At the crescendo of the story, President Sadat is assassinated, much to the horror of the characters in the story. Provoked by the events while despairing of his country and himself, Elwan goes to meet with Gulstan but finds Anwar there. In uncharacteristic rage, Elwan unleashes on Anwar kills him. The horrified Gulstan attempts to help Elwan cover up the murder on account of Anwar's pre-existing heart condition and her feelings for Elwan, but Elwan is resigned to fate and only half-heartedly attempts to conceal his crime. Elwan is imprisoned, bringing the story of Egypt's path and Elwan's into alignment. The novel ends with Muhtashimi's regret over the twin courses of disappointment, and regards Egypt as a nation caught between its many problems and a national character with occasional victories but far many disappointments and failings.
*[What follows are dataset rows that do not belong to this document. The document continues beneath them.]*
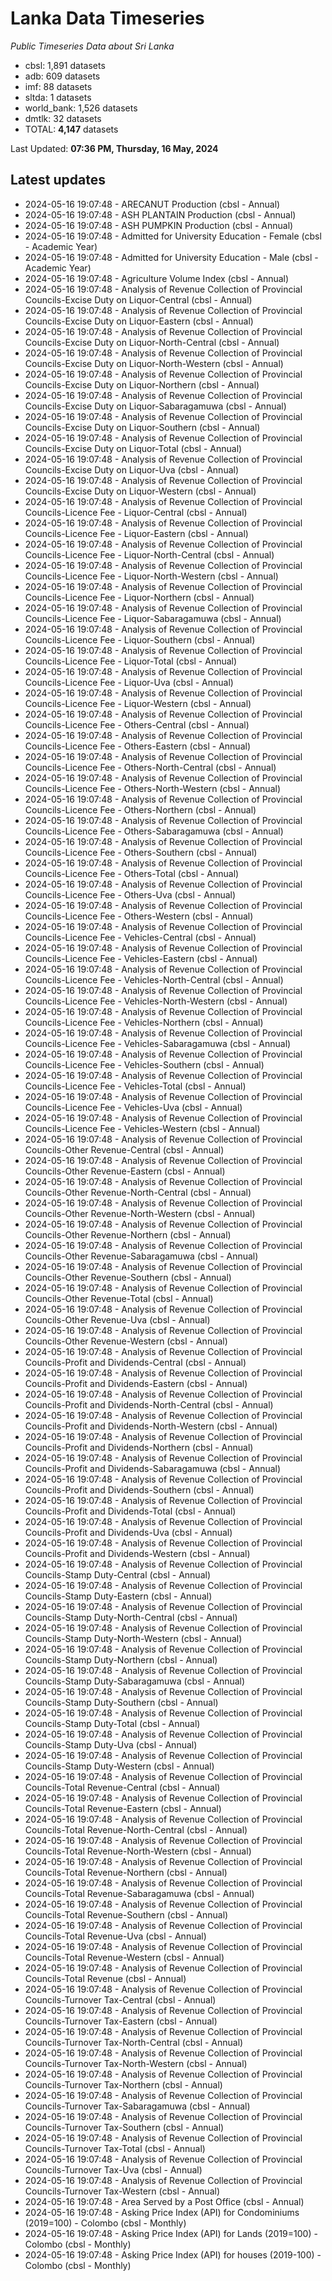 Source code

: # Lanka Data Timeseries
*Public Timeseries Data about Sri Lanka*

* cbsl: 1,891 datasets
* adb: 609 datasets
* imf: 88 datasets
* sltda: 1 datasets
* world_bank: 1,526 datasets
* dmtlk: 32 datasets
* TOTAL: **4,147** datasets

Last Updated: **07:36 PM, Thursday, 16 May, 2024**

## Latest updates

* 2024-05-16 19:07:48 - ARECANUT Production (cbsl - Annual)
* 2024-05-16 19:07:48 - ASH PLANTAIN Production (cbsl - Annual)
* 2024-05-16 19:07:48 - ASH PUMPKIN Production (cbsl - Annual)
* 2024-05-16 19:07:48 - Admitted for University Education - Female (cbsl - Academic Year)
* 2024-05-16 19:07:48 - Admitted for University Education - Male (cbsl - Academic Year)
* 2024-05-16 19:07:48 - Agriculture Volume Index (cbsl - Annual)
* 2024-05-16 19:07:48 - Analysis of Revenue Collection of Provincial Councils-Excise Duty on Liquor-Central (cbsl - Annual)
* 2024-05-16 19:07:48 - Analysis of Revenue Collection of Provincial Councils-Excise Duty on Liquor-Eastern (cbsl - Annual)
* 2024-05-16 19:07:48 - Analysis of Revenue Collection of Provincial Councils-Excise Duty on Liquor-North-Central (cbsl - Annual)
* 2024-05-16 19:07:48 - Analysis of Revenue Collection of Provincial Councils-Excise Duty on Liquor-North-Western (cbsl - Annual)
* 2024-05-16 19:07:48 - Analysis of Revenue Collection of Provincial Councils-Excise Duty on Liquor-Northern (cbsl - Annual)
* 2024-05-16 19:07:48 - Analysis of Revenue Collection of Provincial Councils-Excise Duty on Liquor-Sabaragamuwa (cbsl - Annual)
* 2024-05-16 19:07:48 - Analysis of Revenue Collection of Provincial Councils-Excise Duty on Liquor-Southern (cbsl - Annual)
* 2024-05-16 19:07:48 - Analysis of Revenue Collection of Provincial Councils-Excise Duty on Liquor-Total (cbsl - Annual)
* 2024-05-16 19:07:48 - Analysis of Revenue Collection of Provincial Councils-Excise Duty on Liquor-Uva (cbsl - Annual)
* 2024-05-16 19:07:48 - Analysis of Revenue Collection of Provincial Councils-Excise Duty on Liquor-Western (cbsl - Annual)
* 2024-05-16 19:07:48 - Analysis of Revenue Collection of Provincial Councils-Licence Fee - Liquor-Central (cbsl - Annual)
* 2024-05-16 19:07:48 - Analysis of Revenue Collection of Provincial Councils-Licence Fee - Liquor-Eastern (cbsl - Annual)
* 2024-05-16 19:07:48 - Analysis of Revenue Collection of Provincial Councils-Licence Fee - Liquor-North-Central (cbsl - Annual)
* 2024-05-16 19:07:48 - Analysis of Revenue Collection of Provincial Councils-Licence Fee - Liquor-North-Western (cbsl - Annual)
* 2024-05-16 19:07:48 - Analysis of Revenue Collection of Provincial Councils-Licence Fee - Liquor-Northern (cbsl - Annual)
* 2024-05-16 19:07:48 - Analysis of Revenue Collection of Provincial Councils-Licence Fee - Liquor-Sabaragamuwa (cbsl - Annual)
* 2024-05-16 19:07:48 - Analysis of Revenue Collection of Provincial Councils-Licence Fee - Liquor-Southern (cbsl - Annual)
* 2024-05-16 19:07:48 - Analysis of Revenue Collection of Provincial Councils-Licence Fee - Liquor-Total (cbsl - Annual)
* 2024-05-16 19:07:48 - Analysis of Revenue Collection of Provincial Councils-Licence Fee - Liquor-Uva (cbsl - Annual)
* 2024-05-16 19:07:48 - Analysis of Revenue Collection of Provincial Councils-Licence Fee - Liquor-Western (cbsl - Annual)
* 2024-05-16 19:07:48 - Analysis of Revenue Collection of Provincial Councils-Licence Fee - Others-Central (cbsl - Annual)
* 2024-05-16 19:07:48 - Analysis of Revenue Collection of Provincial Councils-Licence Fee - Others-Eastern (cbsl - Annual)
* 2024-05-16 19:07:48 - Analysis of Revenue Collection of Provincial Councils-Licence Fee - Others-North-Central (cbsl - Annual)
* 2024-05-16 19:07:48 - Analysis of Revenue Collection of Provincial Councils-Licence Fee - Others-North-Western (cbsl - Annual)
* 2024-05-16 19:07:48 - Analysis of Revenue Collection of Provincial Councils-Licence Fee - Others-Northern (cbsl - Annual)
* 2024-05-16 19:07:48 - Analysis of Revenue Collection of Provincial Councils-Licence Fee - Others-Sabaragamuwa (cbsl - Annual)
* 2024-05-16 19:07:48 - Analysis of Revenue Collection of Provincial Councils-Licence Fee - Others-Southern (cbsl - Annual)
* 2024-05-16 19:07:48 - Analysis of Revenue Collection of Provincial Councils-Licence Fee - Others-Total (cbsl - Annual)
* 2024-05-16 19:07:48 - Analysis of Revenue Collection of Provincial Councils-Licence Fee - Others-Uva (cbsl - Annual)
* 2024-05-16 19:07:48 - Analysis of Revenue Collection of Provincial Councils-Licence Fee - Others-Western (cbsl - Annual)
* 2024-05-16 19:07:48 - Analysis of Revenue Collection of Provincial Councils-Licence Fee - Vehicles-Central (cbsl - Annual)
* 2024-05-16 19:07:48 - Analysis of Revenue Collection of Provincial Councils-Licence Fee - Vehicles-Eastern (cbsl - Annual)
* 2024-05-16 19:07:48 - Analysis of Revenue Collection of Provincial Councils-Licence Fee - Vehicles-North-Central (cbsl - Annual)
* 2024-05-16 19:07:48 - Analysis of Revenue Collection of Provincial Councils-Licence Fee - Vehicles-North-Western (cbsl - Annual)
* 2024-05-16 19:07:48 - Analysis of Revenue Collection of Provincial Councils-Licence Fee - Vehicles-Northern (cbsl - Annual)
* 2024-05-16 19:07:48 - Analysis of Revenue Collection of Provincial Councils-Licence Fee - Vehicles-Sabaragamuwa (cbsl - Annual)
* 2024-05-16 19:07:48 - Analysis of Revenue Collection of Provincial Councils-Licence Fee - Vehicles-Southern (cbsl - Annual)
* 2024-05-16 19:07:48 - Analysis of Revenue Collection of Provincial Councils-Licence Fee - Vehicles-Total (cbsl - Annual)
* 2024-05-16 19:07:48 - Analysis of Revenue Collection of Provincial Councils-Licence Fee - Vehicles-Uva (cbsl - Annual)
* 2024-05-16 19:07:48 - Analysis of Revenue Collection of Provincial Councils-Licence Fee - Vehicles-Western (cbsl - Annual)
* 2024-05-16 19:07:48 - Analysis of Revenue Collection of Provincial Councils-Other Revenue-Central (cbsl - Annual)
* 2024-05-16 19:07:48 - Analysis of Revenue Collection of Provincial Councils-Other Revenue-Eastern (cbsl - Annual)
* 2024-05-16 19:07:48 - Analysis of Revenue Collection of Provincial Councils-Other Revenue-North-Central (cbsl - Annual)
* 2024-05-16 19:07:48 - Analysis of Revenue Collection of Provincial Councils-Other Revenue-North-Western (cbsl - Annual)
* 2024-05-16 19:07:48 - Analysis of Revenue Collection of Provincial Councils-Other Revenue-Northern (cbsl - Annual)
* 2024-05-16 19:07:48 - Analysis of Revenue Collection of Provincial Councils-Other Revenue-Sabaragamuwa (cbsl - Annual)
* 2024-05-16 19:07:48 - Analysis of Revenue Collection of Provincial Councils-Other Revenue-Southern (cbsl - Annual)
* 2024-05-16 19:07:48 - Analysis of Revenue Collection of Provincial Councils-Other Revenue-Total (cbsl - Annual)
* 2024-05-16 19:07:48 - Analysis of Revenue Collection of Provincial Councils-Other Revenue-Uva (cbsl - Annual)
* 2024-05-16 19:07:48 - Analysis of Revenue Collection of Provincial Councils-Other Revenue-Western (cbsl - Annual)
* 2024-05-16 19:07:48 - Analysis of Revenue Collection of Provincial Councils-Profit and Dividends-Central (cbsl - Annual)
* 2024-05-16 19:07:48 - Analysis of Revenue Collection of Provincial Councils-Profit and Dividends-Eastern (cbsl - Annual)
* 2024-05-16 19:07:48 - Analysis of Revenue Collection of Provincial Councils-Profit and Dividends-North-Central (cbsl - Annual)
* 2024-05-16 19:07:48 - Analysis of Revenue Collection of Provincial Councils-Profit and Dividends-North-Western (cbsl - Annual)
* 2024-05-16 19:07:48 - Analysis of Revenue Collection of Provincial Councils-Profit and Dividends-Northern (cbsl - Annual)
* 2024-05-16 19:07:48 - Analysis of Revenue Collection of Provincial Councils-Profit and Dividends-Sabaragamuwa (cbsl - Annual)
* 2024-05-16 19:07:48 - Analysis of Revenue Collection of Provincial Councils-Profit and Dividends-Southern (cbsl - Annual)
* 2024-05-16 19:07:48 - Analysis of Revenue Collection of Provincial Councils-Profit and Dividends-Total (cbsl - Annual)
* 2024-05-16 19:07:48 - Analysis of Revenue Collection of Provincial Councils-Profit and Dividends-Uva (cbsl - Annual)
* 2024-05-16 19:07:48 - Analysis of Revenue Collection of Provincial Councils-Profit and Dividends-Western (cbsl - Annual)
* 2024-05-16 19:07:48 - Analysis of Revenue Collection of Provincial Councils-Stamp Duty-Central (cbsl - Annual)
* 2024-05-16 19:07:48 - Analysis of Revenue Collection of Provincial Councils-Stamp Duty-Eastern (cbsl - Annual)
* 2024-05-16 19:07:48 - Analysis of Revenue Collection of Provincial Councils-Stamp Duty-North-Central (cbsl - Annual)
* 2024-05-16 19:07:48 - Analysis of Revenue Collection of Provincial Councils-Stamp Duty-North-Western (cbsl - Annual)
* 2024-05-16 19:07:48 - Analysis of Revenue Collection of Provincial Councils-Stamp Duty-Northern (cbsl - Annual)
* 2024-05-16 19:07:48 - Analysis of Revenue Collection of Provincial Councils-Stamp Duty-Sabaragamuwa (cbsl - Annual)
* 2024-05-16 19:07:48 - Analysis of Revenue Collection of Provincial Councils-Stamp Duty-Southern (cbsl - Annual)
* 2024-05-16 19:07:48 - Analysis of Revenue Collection of Provincial Councils-Stamp Duty-Total (cbsl - Annual)
* 2024-05-16 19:07:48 - Analysis of Revenue Collection of Provincial Councils-Stamp Duty-Uva (cbsl - Annual)
* 2024-05-16 19:07:48 - Analysis of Revenue Collection of Provincial Councils-Stamp Duty-Western (cbsl - Annual)
* 2024-05-16 19:07:48 - Analysis of Revenue Collection of Provincial Councils-Total Revenue-Central (cbsl - Annual)
* 2024-05-16 19:07:48 - Analysis of Revenue Collection of Provincial Councils-Total Revenue-Eastern (cbsl - Annual)
* 2024-05-16 19:07:48 - Analysis of Revenue Collection of Provincial Councils-Total Revenue-North-Central (cbsl - Annual)
* 2024-05-16 19:07:48 - Analysis of Revenue Collection of Provincial Councils-Total Revenue-North-Western (cbsl - Annual)
* 2024-05-16 19:07:48 - Analysis of Revenue Collection of Provincial Councils-Total Revenue-Northern (cbsl - Annual)
* 2024-05-16 19:07:48 - Analysis of Revenue Collection of Provincial Councils-Total Revenue-Sabaragamuwa (cbsl - Annual)
* 2024-05-16 19:07:48 - Analysis of Revenue Collection of Provincial Councils-Total Revenue-Southern (cbsl - Annual)
* 2024-05-16 19:07:48 - Analysis of Revenue Collection of Provincial Councils-Total Revenue-Uva (cbsl - Annual)
* 2024-05-16 19:07:48 - Analysis of Revenue Collection of Provincial Councils-Total Revenue-Western (cbsl - Annual)
* 2024-05-16 19:07:48 - Analysis of Revenue Collection of Provincial Councils-Total Revenue (cbsl - Annual)
* 2024-05-16 19:07:48 - Analysis of Revenue Collection of Provincial Councils-Turnover Tax-Central (cbsl - Annual)
* 2024-05-16 19:07:48 - Analysis of Revenue Collection of Provincial Councils-Turnover Tax-Eastern (cbsl - Annual)
* 2024-05-16 19:07:48 - Analysis of Revenue Collection of Provincial Councils-Turnover Tax-North-Central (cbsl - Annual)
* 2024-05-16 19:07:48 - Analysis of Revenue Collection of Provincial Councils-Turnover Tax-North-Western (cbsl - Annual)
* 2024-05-16 19:07:48 - Analysis of Revenue Collection of Provincial Councils-Turnover Tax-Northern (cbsl - Annual)
* 2024-05-16 19:07:48 - Analysis of Revenue Collection of Provincial Councils-Turnover Tax-Sabaragamuwa (cbsl - Annual)
* 2024-05-16 19:07:48 - Analysis of Revenue Collection of Provincial Councils-Turnover Tax-Southern (cbsl - Annual)
* 2024-05-16 19:07:48 - Analysis of Revenue Collection of Provincial Councils-Turnover Tax-Total (cbsl - Annual)
* 2024-05-16 19:07:48 - Analysis of Revenue Collection of Provincial Councils-Turnover Tax-Uva (cbsl - Annual)
* 2024-05-16 19:07:48 - Analysis of Revenue Collection of Provincial Councils-Turnover Tax-Western (cbsl - Annual)
* 2024-05-16 19:07:48 - Area Served by a Post Office (cbsl - Annual)
* 2024-05-16 19:07:48 - Asking Price Index (API) for Condominiums (2019=100) - Colombo (cbsl - Monthly)
* 2024-05-16 19:07:48 - Asking Price Index (API) for Lands (2019=100) - Colombo (cbsl - Monthly)
* 2024-05-16 19:07:48 - Asking Price Index (API) for houses (2019-100) - Colombo (cbsl - Monthly)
Muhtashimi however recalls over the course of the novel his great faith in the teachings of the prophet and Islam, and ultimately believes as he prepares to die that faith will see his family, his grandson and his country through these yet again difficult times.

Like many of Mahfouz's novels, the book uses Egyptian history and society to analyze universal themes such as the relationship between love and economics, familiar relationships, death, and the irrationality of human emotion.